Curtis Rope was born December 10, 1955, in the cotton fields of Pima, Arizona to Boni & Lucinda Rope. He was the 8th of nine children.
Curtis attended Ft. Thomas Elementary, Jr. High & High School. Curtis spent his childhood years playing and exploring the outdoors with his brothers, friends, and numerous cousins. He loved riding horses and wild mules. His brother, Steven, told a story of how the boys were riding stray horses. Some of them used baling wire for horse bridles, but Curtis decided to use a rubber bicycle tire tube. He got on the horse and the horse took off with him at a high-speed gallop. He tried to stop the horse but the rubber bicycle tire only stretched instead of stopping the horse. Steven said Curtis looked like Geronimo with his long wild hair blowing in the wind on that run-away horse.
They also liked to ride wild donkeys every time they went to visit relatives in Canyon Day. On one of their visits, Curtis jumped on a donkey and Steven got on the back. The donkey started bucking and Steven jumped off while Curtis stayed on like a professional bronc rider. Not many people know that Curtis was a natural-born cowboy.
Curtis became a born-again Christian in the late 1970s, along with his friends and relatives Terry Anderson, Sr., Learky Rope, Layton Baylish, Alfred Walters, Evans Rope, Jr., and many of his friends. He became very proficient in knowing the Bible from cover to cover, quoting Bible scriptures from memory. He also was a very good singer, he taught himself how to play the guitar, bass guitar, drums, and the piano.
Curtis attended American Indian Bible College in Phoenix, Arizona, where he obtained his ministerial license. When Curtis came back to Bylas, he became a Pastor at the Bylas House of God Church for a few years. After that, he started his ministry as an evangelist, holding tent revivals on the San Carlos Reservation, White Mountain Reservation, as well as the Pima and Papago Reservations. He also traveled several times to preach in Illinois and Indiana with his brother, Randy Rope, and his friend Bro Bob, Robert Brandemon.
One time while holding a tent revival in Cedar Creek, he sat down in his chair on stage. The chair was apparently too close to the edge and when he sat down, he fell over backwards and his legs shot up in the air. The congregation didn’t say a word, it got very quiet. He got up, put his chair back and walked to the microphone, and said to the congregation, “Go ahead and get it out of your system and laugh, I know you all want to laugh.” The congregation burst out laughing. The next day a lady came up to him and told him, “Bro Rope, I’ve been depressed for so long but after last night, I’ve been laughing all day, I feel happy, Thank you.”

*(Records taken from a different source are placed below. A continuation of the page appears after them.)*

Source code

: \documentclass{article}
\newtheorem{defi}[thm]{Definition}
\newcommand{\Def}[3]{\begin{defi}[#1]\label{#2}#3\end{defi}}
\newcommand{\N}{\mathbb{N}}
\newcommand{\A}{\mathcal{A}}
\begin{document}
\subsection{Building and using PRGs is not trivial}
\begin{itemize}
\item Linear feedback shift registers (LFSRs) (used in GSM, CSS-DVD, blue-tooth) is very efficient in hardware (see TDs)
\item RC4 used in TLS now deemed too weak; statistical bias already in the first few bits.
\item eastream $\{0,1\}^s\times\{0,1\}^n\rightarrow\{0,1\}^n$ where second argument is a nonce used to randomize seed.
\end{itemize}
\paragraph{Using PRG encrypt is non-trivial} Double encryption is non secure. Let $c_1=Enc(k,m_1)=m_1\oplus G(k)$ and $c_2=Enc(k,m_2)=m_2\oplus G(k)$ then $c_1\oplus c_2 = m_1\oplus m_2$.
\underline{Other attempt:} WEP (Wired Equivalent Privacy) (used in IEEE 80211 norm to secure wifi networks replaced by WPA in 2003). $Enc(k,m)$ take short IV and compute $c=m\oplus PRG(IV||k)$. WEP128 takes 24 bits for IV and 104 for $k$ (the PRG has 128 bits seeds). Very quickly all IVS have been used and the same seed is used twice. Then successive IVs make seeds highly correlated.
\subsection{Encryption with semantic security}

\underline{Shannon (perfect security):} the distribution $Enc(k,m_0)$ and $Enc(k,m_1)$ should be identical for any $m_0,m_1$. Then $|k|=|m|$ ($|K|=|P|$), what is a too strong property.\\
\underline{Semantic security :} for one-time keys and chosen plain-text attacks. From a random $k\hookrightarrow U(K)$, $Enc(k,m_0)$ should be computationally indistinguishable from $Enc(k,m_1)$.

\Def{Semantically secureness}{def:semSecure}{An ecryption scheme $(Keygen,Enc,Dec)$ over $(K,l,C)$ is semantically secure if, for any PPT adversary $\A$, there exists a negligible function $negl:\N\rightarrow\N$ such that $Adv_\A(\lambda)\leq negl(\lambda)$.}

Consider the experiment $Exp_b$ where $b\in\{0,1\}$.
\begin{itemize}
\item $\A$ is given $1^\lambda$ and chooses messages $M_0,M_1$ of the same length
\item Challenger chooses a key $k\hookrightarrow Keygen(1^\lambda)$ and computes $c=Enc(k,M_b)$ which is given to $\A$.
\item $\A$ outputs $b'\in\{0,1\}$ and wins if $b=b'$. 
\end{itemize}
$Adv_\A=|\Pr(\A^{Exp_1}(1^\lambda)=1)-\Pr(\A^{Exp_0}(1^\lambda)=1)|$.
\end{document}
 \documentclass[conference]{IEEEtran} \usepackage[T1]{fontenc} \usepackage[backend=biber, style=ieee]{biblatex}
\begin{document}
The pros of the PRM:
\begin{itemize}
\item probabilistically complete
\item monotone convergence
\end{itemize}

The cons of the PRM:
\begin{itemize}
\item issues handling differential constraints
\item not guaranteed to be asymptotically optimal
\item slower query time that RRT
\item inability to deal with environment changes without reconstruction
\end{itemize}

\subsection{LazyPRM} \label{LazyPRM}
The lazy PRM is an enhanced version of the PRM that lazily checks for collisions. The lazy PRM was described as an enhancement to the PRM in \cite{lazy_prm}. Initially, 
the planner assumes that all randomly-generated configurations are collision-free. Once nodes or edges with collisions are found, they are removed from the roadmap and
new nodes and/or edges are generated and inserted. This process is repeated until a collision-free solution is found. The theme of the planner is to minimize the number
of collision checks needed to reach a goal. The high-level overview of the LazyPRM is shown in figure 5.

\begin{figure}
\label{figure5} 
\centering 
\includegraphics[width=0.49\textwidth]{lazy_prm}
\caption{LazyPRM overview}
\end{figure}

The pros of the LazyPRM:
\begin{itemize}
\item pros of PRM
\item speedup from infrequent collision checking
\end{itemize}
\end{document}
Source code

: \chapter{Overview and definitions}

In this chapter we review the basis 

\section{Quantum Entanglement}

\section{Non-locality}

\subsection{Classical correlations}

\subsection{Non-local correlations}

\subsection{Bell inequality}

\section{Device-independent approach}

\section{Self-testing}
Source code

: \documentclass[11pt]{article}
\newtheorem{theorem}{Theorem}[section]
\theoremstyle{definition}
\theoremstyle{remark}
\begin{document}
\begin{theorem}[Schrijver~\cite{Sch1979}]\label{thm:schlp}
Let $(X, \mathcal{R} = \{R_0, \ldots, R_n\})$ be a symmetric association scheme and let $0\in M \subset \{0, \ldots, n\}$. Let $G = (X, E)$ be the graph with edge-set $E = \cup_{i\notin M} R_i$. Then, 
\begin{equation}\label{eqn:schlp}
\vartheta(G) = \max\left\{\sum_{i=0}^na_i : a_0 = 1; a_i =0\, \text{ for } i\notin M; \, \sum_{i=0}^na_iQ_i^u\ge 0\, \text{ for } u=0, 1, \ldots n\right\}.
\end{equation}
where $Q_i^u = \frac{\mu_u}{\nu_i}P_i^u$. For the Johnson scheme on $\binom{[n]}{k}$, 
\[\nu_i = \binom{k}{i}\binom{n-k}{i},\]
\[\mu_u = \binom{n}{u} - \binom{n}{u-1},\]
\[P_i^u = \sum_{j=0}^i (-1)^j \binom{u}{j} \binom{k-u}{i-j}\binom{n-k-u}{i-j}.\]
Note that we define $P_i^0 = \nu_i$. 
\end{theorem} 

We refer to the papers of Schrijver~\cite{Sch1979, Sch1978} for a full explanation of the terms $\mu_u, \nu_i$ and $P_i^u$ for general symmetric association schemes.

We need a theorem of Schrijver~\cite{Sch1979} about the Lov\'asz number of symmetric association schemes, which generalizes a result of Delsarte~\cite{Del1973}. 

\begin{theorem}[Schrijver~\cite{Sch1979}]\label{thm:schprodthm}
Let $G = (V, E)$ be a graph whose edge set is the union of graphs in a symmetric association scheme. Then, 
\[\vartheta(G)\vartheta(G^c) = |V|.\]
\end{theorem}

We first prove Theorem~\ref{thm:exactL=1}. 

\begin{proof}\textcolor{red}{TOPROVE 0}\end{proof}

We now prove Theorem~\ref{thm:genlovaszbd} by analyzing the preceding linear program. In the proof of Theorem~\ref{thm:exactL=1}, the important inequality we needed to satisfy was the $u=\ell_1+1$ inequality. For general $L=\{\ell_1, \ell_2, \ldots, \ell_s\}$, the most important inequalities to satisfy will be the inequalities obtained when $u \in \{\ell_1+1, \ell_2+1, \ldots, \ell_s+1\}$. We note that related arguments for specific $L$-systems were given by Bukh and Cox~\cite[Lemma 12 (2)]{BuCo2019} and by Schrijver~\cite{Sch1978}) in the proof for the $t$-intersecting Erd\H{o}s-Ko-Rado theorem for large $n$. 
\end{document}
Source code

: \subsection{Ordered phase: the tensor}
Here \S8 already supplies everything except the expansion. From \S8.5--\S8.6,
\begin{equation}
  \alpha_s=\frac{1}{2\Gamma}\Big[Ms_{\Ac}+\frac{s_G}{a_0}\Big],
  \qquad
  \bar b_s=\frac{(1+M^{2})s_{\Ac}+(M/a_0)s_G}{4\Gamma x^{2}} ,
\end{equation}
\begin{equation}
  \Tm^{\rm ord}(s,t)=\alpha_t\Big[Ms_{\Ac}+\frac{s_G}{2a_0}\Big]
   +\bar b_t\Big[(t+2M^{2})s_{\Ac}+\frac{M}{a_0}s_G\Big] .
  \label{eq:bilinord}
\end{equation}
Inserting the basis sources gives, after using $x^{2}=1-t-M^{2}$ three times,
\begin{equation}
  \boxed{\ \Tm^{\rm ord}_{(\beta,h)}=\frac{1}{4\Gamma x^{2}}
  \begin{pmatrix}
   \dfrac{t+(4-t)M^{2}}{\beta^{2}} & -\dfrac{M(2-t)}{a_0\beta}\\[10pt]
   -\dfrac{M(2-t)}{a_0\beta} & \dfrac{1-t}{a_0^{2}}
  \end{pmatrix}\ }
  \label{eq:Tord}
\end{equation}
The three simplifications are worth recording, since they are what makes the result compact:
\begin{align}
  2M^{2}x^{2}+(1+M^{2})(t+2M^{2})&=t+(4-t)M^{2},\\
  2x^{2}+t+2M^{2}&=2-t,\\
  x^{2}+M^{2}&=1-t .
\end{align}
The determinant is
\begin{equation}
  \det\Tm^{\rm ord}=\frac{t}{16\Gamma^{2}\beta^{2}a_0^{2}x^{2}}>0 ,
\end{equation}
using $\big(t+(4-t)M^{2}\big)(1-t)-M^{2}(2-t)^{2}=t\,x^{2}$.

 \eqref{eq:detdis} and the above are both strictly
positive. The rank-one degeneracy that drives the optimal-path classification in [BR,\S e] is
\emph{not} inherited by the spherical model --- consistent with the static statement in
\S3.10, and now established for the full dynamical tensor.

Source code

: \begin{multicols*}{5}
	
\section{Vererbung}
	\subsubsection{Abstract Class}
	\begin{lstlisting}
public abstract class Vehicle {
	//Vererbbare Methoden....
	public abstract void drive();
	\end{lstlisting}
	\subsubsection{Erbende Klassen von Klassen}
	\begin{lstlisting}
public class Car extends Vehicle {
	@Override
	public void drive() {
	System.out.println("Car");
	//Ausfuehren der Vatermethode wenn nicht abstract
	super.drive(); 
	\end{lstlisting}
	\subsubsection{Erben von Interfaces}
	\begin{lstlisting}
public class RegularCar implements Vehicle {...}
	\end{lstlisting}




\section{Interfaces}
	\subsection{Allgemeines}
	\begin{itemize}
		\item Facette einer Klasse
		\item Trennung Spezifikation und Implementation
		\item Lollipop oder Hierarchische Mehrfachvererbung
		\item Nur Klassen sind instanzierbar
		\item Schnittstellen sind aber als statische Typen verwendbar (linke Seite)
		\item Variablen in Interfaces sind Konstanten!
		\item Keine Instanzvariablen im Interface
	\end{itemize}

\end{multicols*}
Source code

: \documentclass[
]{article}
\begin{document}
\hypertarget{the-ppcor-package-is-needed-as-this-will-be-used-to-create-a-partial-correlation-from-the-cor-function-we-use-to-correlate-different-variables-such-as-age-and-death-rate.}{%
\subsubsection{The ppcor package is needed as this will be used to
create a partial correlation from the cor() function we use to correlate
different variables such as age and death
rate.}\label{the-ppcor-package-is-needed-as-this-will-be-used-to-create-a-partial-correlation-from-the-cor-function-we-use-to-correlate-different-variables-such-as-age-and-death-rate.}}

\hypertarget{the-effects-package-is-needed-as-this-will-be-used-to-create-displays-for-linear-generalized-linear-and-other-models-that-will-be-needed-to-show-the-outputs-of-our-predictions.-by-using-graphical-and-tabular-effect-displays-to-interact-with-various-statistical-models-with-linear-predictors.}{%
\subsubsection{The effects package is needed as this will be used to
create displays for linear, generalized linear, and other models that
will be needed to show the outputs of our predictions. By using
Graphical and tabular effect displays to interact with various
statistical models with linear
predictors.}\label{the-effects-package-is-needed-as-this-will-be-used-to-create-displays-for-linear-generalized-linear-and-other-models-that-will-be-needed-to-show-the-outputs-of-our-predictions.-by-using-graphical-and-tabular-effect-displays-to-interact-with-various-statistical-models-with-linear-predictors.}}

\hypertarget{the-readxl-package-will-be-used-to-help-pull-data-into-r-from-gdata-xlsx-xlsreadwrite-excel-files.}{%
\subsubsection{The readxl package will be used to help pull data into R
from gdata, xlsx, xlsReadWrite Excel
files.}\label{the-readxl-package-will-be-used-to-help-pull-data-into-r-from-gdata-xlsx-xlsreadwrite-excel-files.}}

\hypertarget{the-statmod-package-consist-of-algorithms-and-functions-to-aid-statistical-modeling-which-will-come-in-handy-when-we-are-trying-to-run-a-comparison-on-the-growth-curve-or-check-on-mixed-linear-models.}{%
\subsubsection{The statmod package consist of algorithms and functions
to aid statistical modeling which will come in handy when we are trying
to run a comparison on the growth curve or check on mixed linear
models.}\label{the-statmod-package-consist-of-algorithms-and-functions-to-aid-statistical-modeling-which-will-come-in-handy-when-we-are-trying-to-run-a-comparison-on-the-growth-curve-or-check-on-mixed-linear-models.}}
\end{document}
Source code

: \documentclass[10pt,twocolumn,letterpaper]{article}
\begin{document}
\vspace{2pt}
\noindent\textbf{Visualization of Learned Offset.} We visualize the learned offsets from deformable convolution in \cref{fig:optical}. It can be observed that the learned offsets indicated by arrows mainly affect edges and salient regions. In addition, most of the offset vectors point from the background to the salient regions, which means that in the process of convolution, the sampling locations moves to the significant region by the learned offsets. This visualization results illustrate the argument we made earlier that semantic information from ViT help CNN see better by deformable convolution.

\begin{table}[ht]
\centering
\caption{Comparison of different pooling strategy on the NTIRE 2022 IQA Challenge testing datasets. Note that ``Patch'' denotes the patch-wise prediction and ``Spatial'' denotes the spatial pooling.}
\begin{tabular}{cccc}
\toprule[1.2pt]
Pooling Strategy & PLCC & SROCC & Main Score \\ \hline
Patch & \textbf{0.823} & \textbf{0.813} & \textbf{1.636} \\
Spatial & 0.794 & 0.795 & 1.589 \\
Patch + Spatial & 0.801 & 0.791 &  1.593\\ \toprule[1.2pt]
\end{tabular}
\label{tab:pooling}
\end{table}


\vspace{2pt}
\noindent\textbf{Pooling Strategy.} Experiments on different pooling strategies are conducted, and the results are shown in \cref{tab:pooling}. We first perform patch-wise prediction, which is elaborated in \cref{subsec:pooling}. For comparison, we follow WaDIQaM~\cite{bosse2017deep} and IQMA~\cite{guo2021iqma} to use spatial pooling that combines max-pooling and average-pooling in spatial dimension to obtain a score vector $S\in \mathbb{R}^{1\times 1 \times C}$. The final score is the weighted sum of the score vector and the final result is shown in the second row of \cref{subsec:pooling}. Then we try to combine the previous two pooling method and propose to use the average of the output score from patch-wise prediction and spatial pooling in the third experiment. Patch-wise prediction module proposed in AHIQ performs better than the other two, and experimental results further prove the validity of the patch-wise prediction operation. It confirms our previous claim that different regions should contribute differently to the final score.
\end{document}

He made many lifelong friends in his travels, many that helped him with his ministry: Stephen Gosayun, Emerson Baylish, Nathaniel & Delphina Wright, Fernando Mull, his brother Randy Rope, his sister Charlotte Rope, his brother-in-law Burnette Rope, Sr., and many other too numerous to count.
Curtis had a powerful ministry. In 1983, Curtis got married, he had 7 children: Sharlyn Rope, Lucille Marsh, Jeremiah Rope, Samantha Thonglit, Melody Rope, and Hope & Holly Rope. He had 9 grandchildren; 5 grandsons & 4 granddaughters. His friends called him the grandfather of all nations because his grandkids are of all different ethnic backgrounds. He truly enjoyed being a grandfather & he fully loved all of them. They were his pride and joy.
In 2011, Curtis’s health started failing and he went to live in Tucson near his children until his death on December 31, 2020.
Curtis was a man of strong faith, he knew and quoted the bible from memory, a powerful preacher. He had a sense of humor and a sense of adventure and was an avid fisherman.
Curtis will truly be missed but we take comfort in knowing that he is now in that city of gold where roses never fade.
Graveside Services will be held Tuesday, January 12, 2021, at 11:00 am at Navajo Point Cemetery - Bylas, Arizona by Pastor Orville Victor.